> [INPUT]
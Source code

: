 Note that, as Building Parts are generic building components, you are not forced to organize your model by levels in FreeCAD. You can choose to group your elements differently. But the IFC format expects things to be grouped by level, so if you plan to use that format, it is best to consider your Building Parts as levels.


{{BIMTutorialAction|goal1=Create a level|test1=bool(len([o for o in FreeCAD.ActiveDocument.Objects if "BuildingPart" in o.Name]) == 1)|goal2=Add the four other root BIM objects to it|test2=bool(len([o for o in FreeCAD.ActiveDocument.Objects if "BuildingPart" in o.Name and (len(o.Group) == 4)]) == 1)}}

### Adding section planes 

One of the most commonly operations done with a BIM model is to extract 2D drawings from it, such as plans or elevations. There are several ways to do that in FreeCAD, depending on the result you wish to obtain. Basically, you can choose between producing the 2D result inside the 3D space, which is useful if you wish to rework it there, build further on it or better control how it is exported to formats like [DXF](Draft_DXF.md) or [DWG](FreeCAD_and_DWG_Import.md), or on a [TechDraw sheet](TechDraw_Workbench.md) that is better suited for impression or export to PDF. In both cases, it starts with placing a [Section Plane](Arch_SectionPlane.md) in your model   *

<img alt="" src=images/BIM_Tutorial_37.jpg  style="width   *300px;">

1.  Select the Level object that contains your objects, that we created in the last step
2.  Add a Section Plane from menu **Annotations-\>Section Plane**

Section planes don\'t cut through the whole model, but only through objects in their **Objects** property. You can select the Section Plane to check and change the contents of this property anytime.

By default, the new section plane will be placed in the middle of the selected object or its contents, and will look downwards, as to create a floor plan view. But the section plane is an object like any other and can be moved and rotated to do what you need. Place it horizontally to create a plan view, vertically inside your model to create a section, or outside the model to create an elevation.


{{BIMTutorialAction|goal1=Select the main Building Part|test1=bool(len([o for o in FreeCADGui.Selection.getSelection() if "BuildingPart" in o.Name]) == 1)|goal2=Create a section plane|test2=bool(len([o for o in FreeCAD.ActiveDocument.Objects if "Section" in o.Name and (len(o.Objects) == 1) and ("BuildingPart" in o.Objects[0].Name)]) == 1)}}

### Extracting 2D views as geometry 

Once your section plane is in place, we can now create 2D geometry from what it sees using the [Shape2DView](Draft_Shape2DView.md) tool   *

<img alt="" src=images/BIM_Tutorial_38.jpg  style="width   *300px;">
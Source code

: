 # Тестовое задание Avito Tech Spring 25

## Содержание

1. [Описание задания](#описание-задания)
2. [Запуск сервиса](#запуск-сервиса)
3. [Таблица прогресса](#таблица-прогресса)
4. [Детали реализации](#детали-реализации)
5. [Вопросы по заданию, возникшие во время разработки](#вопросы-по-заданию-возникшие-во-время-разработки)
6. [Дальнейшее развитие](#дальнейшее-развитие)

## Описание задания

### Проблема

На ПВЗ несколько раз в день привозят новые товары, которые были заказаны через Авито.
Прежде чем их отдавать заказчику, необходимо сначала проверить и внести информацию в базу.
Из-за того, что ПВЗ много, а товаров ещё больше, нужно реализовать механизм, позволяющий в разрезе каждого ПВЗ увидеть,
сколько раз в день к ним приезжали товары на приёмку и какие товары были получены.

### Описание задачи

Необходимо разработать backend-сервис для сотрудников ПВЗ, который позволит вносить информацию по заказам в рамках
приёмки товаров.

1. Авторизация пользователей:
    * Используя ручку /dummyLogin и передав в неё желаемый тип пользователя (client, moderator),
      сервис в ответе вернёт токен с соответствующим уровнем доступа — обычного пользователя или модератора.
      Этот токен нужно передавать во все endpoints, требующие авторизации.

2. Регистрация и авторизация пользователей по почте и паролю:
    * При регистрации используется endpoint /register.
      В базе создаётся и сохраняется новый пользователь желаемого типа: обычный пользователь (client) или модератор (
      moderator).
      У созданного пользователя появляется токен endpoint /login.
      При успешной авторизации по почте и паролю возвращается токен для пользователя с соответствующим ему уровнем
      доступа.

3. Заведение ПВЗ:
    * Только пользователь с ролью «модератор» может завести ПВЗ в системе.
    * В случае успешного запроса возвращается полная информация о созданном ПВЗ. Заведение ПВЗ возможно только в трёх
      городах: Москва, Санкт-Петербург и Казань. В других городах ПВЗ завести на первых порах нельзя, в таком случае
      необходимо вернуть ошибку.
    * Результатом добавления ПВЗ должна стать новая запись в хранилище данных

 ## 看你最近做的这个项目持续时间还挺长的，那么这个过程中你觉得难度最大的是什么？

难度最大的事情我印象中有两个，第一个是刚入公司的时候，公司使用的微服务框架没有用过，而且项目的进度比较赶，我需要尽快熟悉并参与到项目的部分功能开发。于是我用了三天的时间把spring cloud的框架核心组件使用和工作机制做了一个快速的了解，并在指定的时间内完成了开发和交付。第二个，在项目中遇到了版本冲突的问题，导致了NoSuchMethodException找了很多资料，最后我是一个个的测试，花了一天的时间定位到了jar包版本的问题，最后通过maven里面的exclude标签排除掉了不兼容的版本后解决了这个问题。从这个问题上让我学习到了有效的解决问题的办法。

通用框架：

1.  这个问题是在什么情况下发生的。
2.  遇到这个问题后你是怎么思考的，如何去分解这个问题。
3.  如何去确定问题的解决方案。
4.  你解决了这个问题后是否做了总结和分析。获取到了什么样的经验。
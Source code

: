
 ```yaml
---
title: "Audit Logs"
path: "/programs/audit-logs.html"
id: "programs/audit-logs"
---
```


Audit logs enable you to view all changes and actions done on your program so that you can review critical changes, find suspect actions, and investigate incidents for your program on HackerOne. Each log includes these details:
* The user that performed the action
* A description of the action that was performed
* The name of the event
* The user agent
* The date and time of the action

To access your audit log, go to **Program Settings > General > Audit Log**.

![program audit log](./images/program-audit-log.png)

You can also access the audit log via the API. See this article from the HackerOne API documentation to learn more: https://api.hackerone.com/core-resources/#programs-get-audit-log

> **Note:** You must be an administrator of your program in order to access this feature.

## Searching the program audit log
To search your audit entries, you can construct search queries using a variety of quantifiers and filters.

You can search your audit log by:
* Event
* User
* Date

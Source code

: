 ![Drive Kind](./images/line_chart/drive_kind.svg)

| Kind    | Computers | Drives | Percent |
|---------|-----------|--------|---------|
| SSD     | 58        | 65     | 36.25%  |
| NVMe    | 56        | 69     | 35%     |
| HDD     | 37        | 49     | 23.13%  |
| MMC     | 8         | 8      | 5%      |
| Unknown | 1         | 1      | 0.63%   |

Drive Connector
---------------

> [EXERCISE PROMPT]
Having read the entries above, restate them all word for word.

> [EXERCISE SOLUTION]
Source code

: Note that, as Building Parts are generic building components, you are not forced to organize your model by levels in FreeCAD. You can choose to group your elements differently. But the IFC format expects things to be grouped by level, so if you plan to use that format, it is best to consider your Building Parts as levels.


{{BIMTutorialAction|goal1=Create a level|test1=bool(len([o for o in FreeCAD.ActiveDocument.Objects if "BuildingPart" in o.Name]) == 1)|goal2=Add the four other root BIM objects to it|test2=bool(len([o for o in FreeCAD.ActiveDocument.Objects if "BuildingPart" in o.Name and (len(o.Group) == 4)]) == 1)}}

### Adding section planes 

One of the most commonly operations done with a BIM model is to extract 2D drawings from it, such as plans or elevations. There are several ways to do that in FreeCAD, depending on the result you wish to obtain. Basically, you can choose between producing the 2D result inside the 3D space, which is useful if you wish to rework it there, build further on it or better control how it is exported to formats like [DXF](Draft_DXF.md) or [DWG](FreeCAD_and_DWG_Import.md), or on a [TechDraw sheet](TechDraw_Workbench.md) that is better suited for impression or export to PDF. In both cases, it starts with placing a [Section Plane](Arch_SectionPlane.md) in your model   *

<img alt="" src=images/BIM_Tutorial_37.jpg  style="width   *300px;">

1.  Select the Level object that contains your objects, that we created in the last step
2.  Add a Section Plane from menu **Annotations-\>Section Plane**

Section planes don\'t cut through the whole model, but only through objects in their **Objects** property. You can select the Section Plane to check and change the contents of this property anytime.

By default, the new section plane will be placed in the middle of the selected object or its contents, and will look downwards, as to create a floor plan view. But the section plane is an object like any other and can be moved and rotated to do what you need. Place it horizontally to create a plan view, vertically inside your model to create a section, or outside the model to create an elevation.


{{BIMTutorialAction|goal1=Select the main Building Part|test1=bool(len([o for o in FreeCADGui.Selection.getSelection() if "BuildingPart" in o.Name]) == 1)|goal2=Create a section plane|test2=bool(len([o for o in FreeCAD.ActiveDocument.Objects if "Section" in o.Name and (len(o.Objects) == 1) and ("BuildingPart" in o.Objects[0].Name)]) == 1)}}

### Extracting 2D views as geometry 

Once your section plane is in place, we can now create 2D geometry from what it sees using the [Shape2DView](Draft_Shape2DView.md) tool   *

<img alt="" src=images/BIM_Tutorial_38.jpg  style="width   *300px;">
Source code

: # Тестовое задание Avito Tech Spring 25

## Содержание

1. [Описание задания](#описание-задания)
2. [Запуск сервиса](#запуск-сервиса)
3. [Таблица прогресса](#таблица-прогресса)
4. [Детали реализации](#детали-реализации)
5. [Вопросы по заданию, возникшие во время разработки](#вопросы-по-заданию-возникшие-во-время-разработки)
6. [Дальнейшее развитие](#дальнейшее-развитие)

## Описание задания

### Проблема

На ПВЗ несколько раз в день привозят новые товары, которые были заказаны через Авито.
Прежде чем их отдавать заказчику, необходимо сначала проверить и внести информацию в базу.
Из-за того, что ПВЗ много, а товаров ещё больше, нужно реализовать механизм, позволяющий в разрезе каждого ПВЗ увидеть,
сколько раз в день к ним приезжали товары на приёмку и какие товары были получены.

### Описание задачи

Необходимо разработать backend-сервис для сотрудников ПВЗ, который позволит вносить информацию по заказам в рамках
приёмки товаров.

1. Авторизация пользователей:
    * Используя ручку /dummyLogin и передав в неё желаемый тип пользователя (client, moderator),
      сервис в ответе вернёт токен с соответствующим уровнем доступа — обычного пользователя или модератора.
      Этот токен нужно передавать во все endpoints, требующие авторизации.

2. Регистрация и авторизация пользователей по почте и паролю:
    * При регистрации используется endpoint /register.
      В базе создаётся и сохраняется новый пользователь желаемого типа: обычный пользователь (client) или модератор (
      moderator).
      У созданного пользователя появляется токен endpoint /login.
      При успешной авторизации по почте и паролю возвращается токен для пользователя с соответствующим ему уровнем
      доступа.

3. Заведение ПВЗ:
    * Только пользователь с ролью «модератор» может завести ПВЗ в системе.
    * В случае успешного запроса возвращается полная информация о созданном ПВЗ. Заведение ПВЗ возможно только в трёх
      городах: Москва, Санкт-Петербург и Казань. В других городах ПВЗ завести на первых порах нельзя, в таком случае
      необходимо вернуть ошибку.
    * Результатом добавления ПВЗ должна стать новая запись в хранилище данных

 ## 看你最近做的这个项目持续时间还挺长的，那么这个过程中你觉得难度最大的是什么？

难度最大的事情我印象中有两个，第一个是刚入公司的时候，公司使用的微服务框架没有用过，而且项目的进度比较赶，我需要尽快熟悉并参与到项目的部分功能开发。于是我用了三天的时间把spring cloud的框架核心组件使用和工作机制做了一个快速的了解，并在指定的时间内完成了开发和交付。第二个，在项目中遇到了版本冲突的问题，导致了NoSuchMethodException找了很多资料，最后我是一个个的测试，花了一天的时间定位到了jar包版本的问题，最后通过maven里面的exclude标签排除掉了不兼容的版本后解决了这个问题。从这个问题上让我学习到了有效的解决问题的办法。

通用框架：

1.  这个问题是在什么情况下发生的。
2.  遇到这个问题后你是怎么思考的，如何去分解这个问题。
3.  如何去确定问题的解决方案。
4.  你解决了这个问题后是否做了总结和分析。获取到了什么样的经验。
Source code

:
 ```yaml
---
title: "Audit Logs"
path: "/programs/audit-logs.html"
id: "programs/audit-logs"
---
```


Audit logs enable you to view all changes and actions done on your program so that you can review critical changes, find suspect actions, and investigate incidents for your program on HackerOne. Each log includes these details:
* The user that performed the action
* A description of the action that was performed
* The name of the event
* The user agent
* The date and time of the action

To access your audit log, go to **Program Settings > General > Audit Log**.

![program audit log](./images/program-audit-log.png)

You can also access the audit log via the API. See this article from the HackerOne API documentation to learn more: https://api.hackerone.com/core-resources/#programs-get-audit-log

> **Note:** You must be an administrator of your program in order to access this feature.

## Searching the program audit log
To search your audit entries, you can construct search queries using a variety of quantifiers and filters.

You can search your audit log by:
* Event
* User
* Date

Source code

: ![Drive Kind](./images/line_chart/drive_kind.svg)

| Kind    | Computers | Drives | Percent |
|---------|-----------|--------|---------|
| SSD     | 58        | 65     | 36.25%  |
| NVMe    | 56        | 69     | 35%     |
| HDD     | 37        | 49     | 23.13%  |
| MMC     | 8         | 8      | 5%      |
| Unknown | 1         | 1      | 0.63%   |

Drive Connector
---------------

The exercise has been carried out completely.